New transmission line will serve Bakken electrical demand

By The Bakken Magazine Staff | November 12, 2014

An electric transmission line project intended to provide reliability and stability in the Williston Basin is set to begin construction after receiving final approval from two federal agencies.

Karl Aaker, engineering manager at McKenzie Electric Cooperative in Watford City, North Dakota said the Basin Electric Power Cooperative transmission line is vital to the region’s rural electric cooperatives, which supply electricity to the growing industrial, commercial and residential demand resulting from oil and gas production in the Bakken.

“It’s going to be our stiff backbone for supporting the base loads that we keep growing on our system,” he explained. “It’s everything from the continued growth of oil wells, gas plants, oil processing and even the commercial development and residential development in some of the cities in the area, such as Watford City.”

Basin Electric will build a 200-mile, 345-kilovolt transmission line from its Antelope Valley Station north of Beulah to Tioga. The line is expected to be in service by 2017.

In separate decisions, the U.S. Forest Service and the Rural Utilities Service gave the go-ahead to the Bismarck-based cooperative. Although approval is still needed from the Western Area Power Administration and the U.S. Army Corps of Engineers, Basin Electric said the project can start construction in areas outside the two agencies’ areas of authority.

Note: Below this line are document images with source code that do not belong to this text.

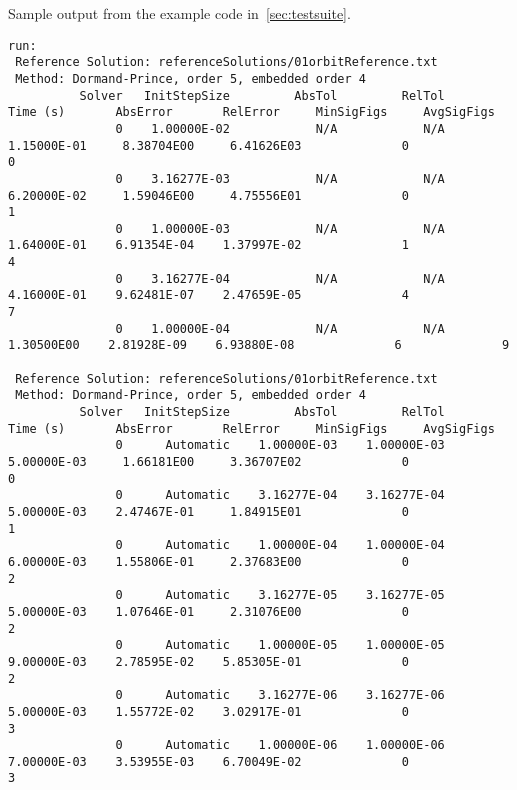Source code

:\documentclass[10pt,letterpaper]{article}
\begin{document}
Sample output from the example code in~\ref{sec:testsuite}.
{\tiny
\begin{verbatim}
run:
 Reference Solution: referenceSolutions/01orbitReference.txt
 Method: Dormand-Prince, order 5, embedded order 4
          Solver   InitStepSize         AbsTol         RelTol       Time (s)       AbsError       RelError     MinSigFigs     AvgSigFigs
               0    1.00000E-02            N/A            N/A    1.15000E-01     8.38704E00     6.41626E03              0              0
               0    3.16277E-03            N/A            N/A    6.20000E-02     1.59046E00     4.75556E01              0              1
               0    1.00000E-03            N/A            N/A    1.64000E-01    6.91354E-04    1.37997E-02              1              4
               0    3.16277E-04            N/A            N/A    4.16000E-01    9.62481E-07    2.47659E-05              4              7
               0    1.00000E-04            N/A            N/A     1.30500E00    2.81928E-09    6.93880E-08              6              9

 Reference Solution: referenceSolutions/01orbitReference.txt
 Method: Dormand-Prince, order 5, embedded order 4
          Solver   InitStepSize         AbsTol         RelTol       Time (s)       AbsError       RelError     MinSigFigs     AvgSigFigs
               0      Automatic    1.00000E-03    1.00000E-03    5.00000E-03     1.66181E00     3.36707E02              0              0
               0      Automatic    3.16277E-04    3.16277E-04    5.00000E-03    2.47467E-01     1.84915E01              0              1
               0      Automatic    1.00000E-04    1.00000E-04    6.00000E-03    1.55806E-01     2.37683E00              0              2
               0      Automatic    3.16277E-05    3.16277E-05    5.00000E-03    1.07646E-01     2.31076E00              0              2
               0      Automatic    1.00000E-05    1.00000E-05    9.00000E-03    2.78595E-02    5.85305E-01              0              2
               0      Automatic    3.16277E-06    3.16277E-06    5.00000E-03    1.55772E-02    3.02917E-01              0              3
               0      Automatic    1.00000E-06    1.00000E-06    7.00000E-03    3.53955E-03    6.70049E-02              0              3


\end{verbatim}}
\end{document}
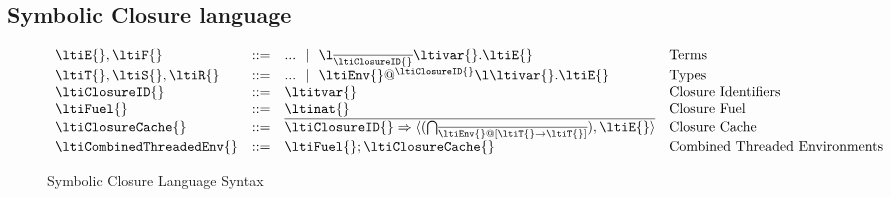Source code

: \subsection{Symbolic Closure language}

\begin{figure}
$$
\begin{array}{lrll}
  \ltiE{}, \ltiF{} &::=& ... \alt
                         \ltiufunelab{\ova{\ltiufunelabentry{\ltiClosureID{}}}}
                                     {\ltivar{}}
                                     {\ltiE{}}
                      &\mbox{Terms} \\
  \ltiT{}, \ltiS{}, \ltiR{} &::=& ... \alt \ltiClosureWithStkID{\ltiEnv{}}{\ltiClosureID{}}{\ltiufun{\ltivar{}}{\ltiE{}}}
                      &\mbox{Types} \\
  \ltiClosureID{} &::=& \ltitvar{}
                      &\mbox{Closure Identifiers} \\
  \ltiFuel{} &::=& \ltinat{}
                      &\mbox{Closure Fuel} \\
  \ltiClosureCache{} &::=& \ova{\ltiClosureID{} \Rightarrow {\ltiClosureCacheVal{\ltiSplitIFn{}
                                                                                 {\ova{\ltiContextualFn{\ltiEnv{}}{\ltiT{}}{\ltiT{}}}}}
                                                                                {\ltiE{}}}}
                      &\mbox{Closure Cache} \\
  \ltiCombinedThreadedEnv{} &::=& \ltimakeCombinedThreadedEnv{\ltiFuel{}}{\ltiClosureCache{}}
                      &\mbox{Combined Threaded Environments} \\
\end{array}
$$
\caption{Symbolic Closure Language Syntax}
\label{symbolic:figure:SC-language-syntax}
\end{figure}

“The approval of this line is a significant step forward in serving the tremendous growth in the Williston Basin and beyond,” said Paul Sukut, Basin Electric CEO and general manager. “This transmission project, coupled with our current and upcoming generation projects in the area, will help strengthen the grid, facilitate the delivery of electricity and bring reliability and voltage support to the area.”

Forecasts by Basin Electric and its member cooperatives in the Williston Basin region predict that an additional 1,800 megawatts of generation capacity will be needed by 2035 to serve growing electrical needs. In response, Basin Electric is also expanding two of its natural gas-based peaking stations in the region.

“It supports some base load, but it also helps with reliability in the event that any of the transmission lines coming into this area are taken out of service for maintenance or there’s some kind of outage,” Aaker said. “That generation in this area will keep our reliability high and keep the power on to supply power to the increasing growth.”